** Work item **
Retype all of the material exactly, leaving no line out.

*** Opening Input ***

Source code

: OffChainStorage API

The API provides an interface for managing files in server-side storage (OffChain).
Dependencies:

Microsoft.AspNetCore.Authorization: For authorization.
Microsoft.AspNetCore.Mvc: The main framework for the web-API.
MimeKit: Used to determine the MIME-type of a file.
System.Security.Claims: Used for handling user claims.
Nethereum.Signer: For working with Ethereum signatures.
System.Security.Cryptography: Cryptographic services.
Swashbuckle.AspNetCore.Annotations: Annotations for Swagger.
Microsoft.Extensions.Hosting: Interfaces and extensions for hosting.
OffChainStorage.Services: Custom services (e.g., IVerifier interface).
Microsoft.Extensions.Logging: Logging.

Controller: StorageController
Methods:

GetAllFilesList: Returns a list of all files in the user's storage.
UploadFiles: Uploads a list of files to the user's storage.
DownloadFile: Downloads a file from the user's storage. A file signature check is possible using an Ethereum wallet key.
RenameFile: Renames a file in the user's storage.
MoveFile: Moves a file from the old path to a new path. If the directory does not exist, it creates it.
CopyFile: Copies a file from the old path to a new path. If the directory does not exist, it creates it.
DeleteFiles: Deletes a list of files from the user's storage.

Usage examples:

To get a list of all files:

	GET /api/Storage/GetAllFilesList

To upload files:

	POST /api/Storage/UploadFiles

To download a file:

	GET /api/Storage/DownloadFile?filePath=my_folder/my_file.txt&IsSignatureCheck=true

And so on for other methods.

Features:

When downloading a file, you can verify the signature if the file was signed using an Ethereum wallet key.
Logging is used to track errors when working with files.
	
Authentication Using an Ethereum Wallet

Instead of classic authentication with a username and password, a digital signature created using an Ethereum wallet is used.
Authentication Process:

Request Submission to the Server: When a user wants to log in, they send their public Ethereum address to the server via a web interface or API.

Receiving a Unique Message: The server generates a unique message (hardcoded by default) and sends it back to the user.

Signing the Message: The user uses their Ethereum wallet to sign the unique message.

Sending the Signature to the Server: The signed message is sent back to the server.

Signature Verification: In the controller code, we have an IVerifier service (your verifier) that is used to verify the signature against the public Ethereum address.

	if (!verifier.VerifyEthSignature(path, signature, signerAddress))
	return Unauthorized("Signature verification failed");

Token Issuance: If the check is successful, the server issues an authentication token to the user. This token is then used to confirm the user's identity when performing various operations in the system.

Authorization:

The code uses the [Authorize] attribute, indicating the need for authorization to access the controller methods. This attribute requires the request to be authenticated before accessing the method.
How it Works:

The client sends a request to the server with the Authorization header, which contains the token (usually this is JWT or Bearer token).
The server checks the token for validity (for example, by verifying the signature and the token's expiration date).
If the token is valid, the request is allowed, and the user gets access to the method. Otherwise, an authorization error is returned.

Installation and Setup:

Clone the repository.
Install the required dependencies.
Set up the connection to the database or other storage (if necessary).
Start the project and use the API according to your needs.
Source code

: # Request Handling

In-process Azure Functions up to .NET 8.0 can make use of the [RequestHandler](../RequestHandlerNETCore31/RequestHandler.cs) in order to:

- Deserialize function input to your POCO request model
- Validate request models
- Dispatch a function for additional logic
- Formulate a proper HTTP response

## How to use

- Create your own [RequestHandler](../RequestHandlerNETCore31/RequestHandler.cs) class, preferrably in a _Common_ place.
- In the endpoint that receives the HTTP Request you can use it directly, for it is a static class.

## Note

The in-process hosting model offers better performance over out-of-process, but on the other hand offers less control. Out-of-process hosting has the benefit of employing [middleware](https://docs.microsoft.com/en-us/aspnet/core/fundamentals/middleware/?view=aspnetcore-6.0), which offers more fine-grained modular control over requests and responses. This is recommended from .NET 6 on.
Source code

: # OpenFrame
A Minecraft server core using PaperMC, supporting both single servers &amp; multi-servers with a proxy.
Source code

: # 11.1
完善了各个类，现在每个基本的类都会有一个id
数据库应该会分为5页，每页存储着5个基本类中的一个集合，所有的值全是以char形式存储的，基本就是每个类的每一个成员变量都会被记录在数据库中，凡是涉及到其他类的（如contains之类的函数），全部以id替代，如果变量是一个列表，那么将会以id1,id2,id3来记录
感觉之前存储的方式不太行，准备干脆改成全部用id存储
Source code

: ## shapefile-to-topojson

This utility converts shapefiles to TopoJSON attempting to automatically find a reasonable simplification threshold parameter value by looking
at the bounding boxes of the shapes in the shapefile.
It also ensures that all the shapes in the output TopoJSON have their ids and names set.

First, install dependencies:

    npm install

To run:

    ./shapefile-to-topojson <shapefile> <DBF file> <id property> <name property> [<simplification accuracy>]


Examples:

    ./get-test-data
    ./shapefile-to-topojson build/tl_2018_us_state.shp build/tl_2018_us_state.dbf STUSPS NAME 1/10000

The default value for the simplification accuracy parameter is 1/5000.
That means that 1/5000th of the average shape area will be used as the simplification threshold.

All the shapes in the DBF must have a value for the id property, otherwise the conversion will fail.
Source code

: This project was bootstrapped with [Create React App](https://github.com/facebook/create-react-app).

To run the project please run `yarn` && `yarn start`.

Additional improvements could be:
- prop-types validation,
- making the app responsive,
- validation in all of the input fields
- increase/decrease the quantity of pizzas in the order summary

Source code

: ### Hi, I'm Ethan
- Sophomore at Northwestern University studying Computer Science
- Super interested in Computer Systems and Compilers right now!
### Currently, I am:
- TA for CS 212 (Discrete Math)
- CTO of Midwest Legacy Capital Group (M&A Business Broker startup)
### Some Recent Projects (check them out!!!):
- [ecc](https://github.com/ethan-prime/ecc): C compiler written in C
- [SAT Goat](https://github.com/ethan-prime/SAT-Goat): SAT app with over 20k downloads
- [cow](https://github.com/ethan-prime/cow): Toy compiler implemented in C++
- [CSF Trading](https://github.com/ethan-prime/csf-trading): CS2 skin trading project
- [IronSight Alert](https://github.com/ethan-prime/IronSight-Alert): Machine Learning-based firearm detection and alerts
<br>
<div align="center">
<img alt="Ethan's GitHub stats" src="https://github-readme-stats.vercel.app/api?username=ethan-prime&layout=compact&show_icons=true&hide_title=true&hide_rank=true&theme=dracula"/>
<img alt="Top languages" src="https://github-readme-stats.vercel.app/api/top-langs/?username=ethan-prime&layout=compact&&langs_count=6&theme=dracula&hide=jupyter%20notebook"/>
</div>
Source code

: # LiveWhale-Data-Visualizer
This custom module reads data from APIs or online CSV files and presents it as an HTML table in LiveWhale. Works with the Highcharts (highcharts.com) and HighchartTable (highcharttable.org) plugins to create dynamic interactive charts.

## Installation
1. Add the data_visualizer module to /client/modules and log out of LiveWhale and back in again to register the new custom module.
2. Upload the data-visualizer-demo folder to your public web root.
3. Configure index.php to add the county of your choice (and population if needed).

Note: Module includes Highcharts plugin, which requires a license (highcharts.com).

*** Closing Input ***

** Exercise solution **
Source code

: OffChainStorage API

The API provides an interface for managing files in server-side storage (OffChain).
Dependencies:

Microsoft.AspNetCore.Authorization: For authorization.
Microsoft.AspNetCore.Mvc: The main framework for the web-API.
MimeKit: Used to determine the MIME-type of a file.
System.Security.Claims: Used for handling user claims.
Nethereum.Signer: For working with Ethereum signatures.
System.Security.Cryptography: Cryptographic services.
Swashbuckle.AspNetCore.Annotations: Annotations for Swagger.
Microsoft.Extensions.Hosting: Interfaces and extensions for hosting.
OffChainStorage.Services: Custom services (e.g., IVerifier interface).
Microsoft.Extensions.Logging: Logging.

Controller: StorageController
Methods:

GetAllFilesList: Returns a list of all files in the user's storage.
UploadFiles: Uploads a list of files to the user's storage.
DownloadFile: Downloads a file from the user's storage. A file signature check is possible using an Ethereum wallet key.
RenameFile: Renames a file in the user's storage.
MoveFile: Moves a file from the old path to a new path. If the directory does not exist, it creates it.
CopyFile: Copies a file from the old path to a new path. If the directory does not exist, it creates it.
DeleteFiles: Deletes a list of files from the user's storage.

Usage examples:

To get a list of all files:

	GET /api/Storage/GetAllFilesList

To upload files:

	POST /api/Storage/UploadFiles

To download a file:

	GET /api/Storage/DownloadFile?filePath=my_folder/my_file.txt&IsSignatureCheck=true

And so on for other methods.

Features:

When downloading a file, you can verify the signature if the file was signed using an Ethereum wallet key.
Logging is used to track errors when working with files.
	
Authentication Using an Ethereum Wallet

Instead of classic authentication with a username and password, a digital signature created using an Ethereum wallet is used.
Authentication Process:

Request Submission to the Server: When a user wants to log in, they send their public Ethereum address to the server via a web interface or API.

Receiving a Unique Message: The server generates a unique message (hardcoded by default) and sends it back to the user.

Signing the Message: The user uses their Ethereum wallet to sign the unique message.

Sending the Signature to the Server: The signed message is sent back to the server.

Signature Verification: In the controller code, we have an IVerifier service (your verifier) that is used to verify the signature against the public Ethereum address.

	if (!verifier.VerifyEthSignature(path, signature, signerAddress))
	return Unauthorized("Signature verification failed");

Token Issuance: If the check is successful, the server issues an authentication token to the user. This token is then used to confirm the user's identity when performing various operations in the system.

Authorization:

The code uses the [Authorize] attribute, indicating the need for authorization to access the controller methods. This attribute requires the request to be authenticated before accessing the method.
How it Works:

The client sends a request to the server with the Authorization header, which contains the token (usually this is JWT or Bearer token).
The server checks the token for validity (for example, by verifying the signature and the token's expiration date).
If the token is valid, the request is allowed, and the user gets access to the method. Otherwise, an authorization error is returned.

Installation and Setup:

Clone the repository.
Install the required dependencies.
Set up the connection to the database or other storage (if necessary).
Start the project and use the API according to your needs.
Source code

: # Request Handling

In-process Azure Functions up to .NET 8.0 can make use of the [RequestHandler](../RequestHandlerNETCore31/RequestHandler.cs) in order to:

- Deserialize function input to your POCO request model
- Validate request models
- Dispatch a function for additional logic
- Formulate a proper HTTP response

## How to use

- Create your own [RequestHandler](../RequestHandlerNETCore31/RequestHandler.cs) class, preferrably in a _Common_ place.
- In the endpoint that receives the HTTP Request you can use it directly, for it is a static class.

## Note

The in-process hosting model offers better performance over out-of-process, but on the other hand offers less control. Out-of-process hosting has the benefit of employing [middleware](https://docs.microsoft.com/en-us/aspnet/core/fundamentals/middleware/?view=aspnetcore-6.0), which offers more fine-grained modular control over requests and responses. This is recommended from .NET 6 on.
Source code

: # OpenFrame
A Minecraft server core using PaperMC, supporting both single servers &amp; multi-servers with a proxy.
Source code

: # 11.1
完善了各个类，现在每个基本的类都会有一个id
数据库应该会分为5页，每页存储着5个基本类中的一个集合，所有的值全是以char形式存储的，基本就是每个类的每一个成员变量都会被记录在数据库中，凡是涉及到其他类的（如contains之类的函数），全部以id替代，如果变量是一个列表，那么将会以id1,id2,id3来记录
感觉之前存储的方式不太行，准备干脆改成全部用id存储
Source code

: ## shapefile-to-topojson

This utility converts shapefiles to TopoJSON attempting to automatically find a reasonable simplification threshold parameter value by looking
at the bounding boxes of the shapes in the shapefile.
It also ensures that all the shapes in the output TopoJSON have their ids and names set.

First, install dependencies:

    npm install

To run:

    ./shapefile-to-topojson <shapefile> <DBF file> <id property> <name property> [<simplification accuracy>]


Examples:

    ./get-test-data
    ./shapefile-to-topojson build/tl_2018_us_state.shp build/tl_2018_us_state.dbf STUSPS NAME 1/10000

The default value for the simplification accuracy parameter is 1/5000.
That means that 1/5000th of the average shape area will be used as the simplification threshold.

All the shapes in the DBF must have a value for the id property, otherwise the conversion will fail.
Source code

: This project was bootstrapped with [Create React App](https://github.com/facebook/create-react-app).

To run the project please run `yarn` && `yarn start`.

Additional improvements could be:
- prop-types validation,
- making the app responsive,
- validation in all of the input fields
- increase/decrease the quantity of pizzas in the order summary

Source code

: ### Hi, I'm Ethan
- Sophomore at Northwestern University studying Computer Science
- Super interested in Computer Systems and Compilers right now!
### Currently, I am:
- TA for CS 212 (Discrete Math)
- CTO of Midwest Legacy Capital Group (M&A Business Broker startup)
### Some Recent Projects (check them out!!!):
- [ecc](https://github.com/ethan-prime/ecc): C compiler written in C
- [SAT Goat](https://github.com/ethan-prime/SAT-Goat): SAT app with over 20k downloads
- [cow](https://github.com/ethan-prime/cow): Toy compiler implemented in C++
- [CSF Trading](https://github.com/ethan-prime/csf-trading): CS2 skin trading project
- [IronSight Alert](https://github.com/ethan-prime/IronSight-Alert): Machine Learning-based firearm detection and alerts
<br>
<div align="center">
<img alt="Ethan's GitHub stats" src="https://github-readme-stats.vercel.app/api?username=ethan-prime&layout=compact&show_icons=true&hide_title=true&hide_rank=true&theme=dracula"/>
<img alt="Top languages" src="https://github-readme-stats.vercel.app/api/top-langs/?username=ethan-prime&layout=compact&&langs_count=6&theme=dracula&hide=jupyter%20notebook"/>
</div>
Source code

: # LiveWhale-Data-Visualizer
This custom module reads data from APIs or online CSV files and presents it as an HTML table in LiveWhale. Works with the Highcharts (highcharts.com) and HighchartTable (highcharttable.org) plugins to create dynamic interactive charts.

## Installation
1. Add the data_visualizer module to /client/modules and log out of LiveWhale and back in again to register the new custom module.
2. Upload the data-visualizer-demo folder to your public web root.
3. Configure index.php to add the county of your choice (and population if needed).

Note: Module includes Highcharts plugin, which requires a license (highcharts.com).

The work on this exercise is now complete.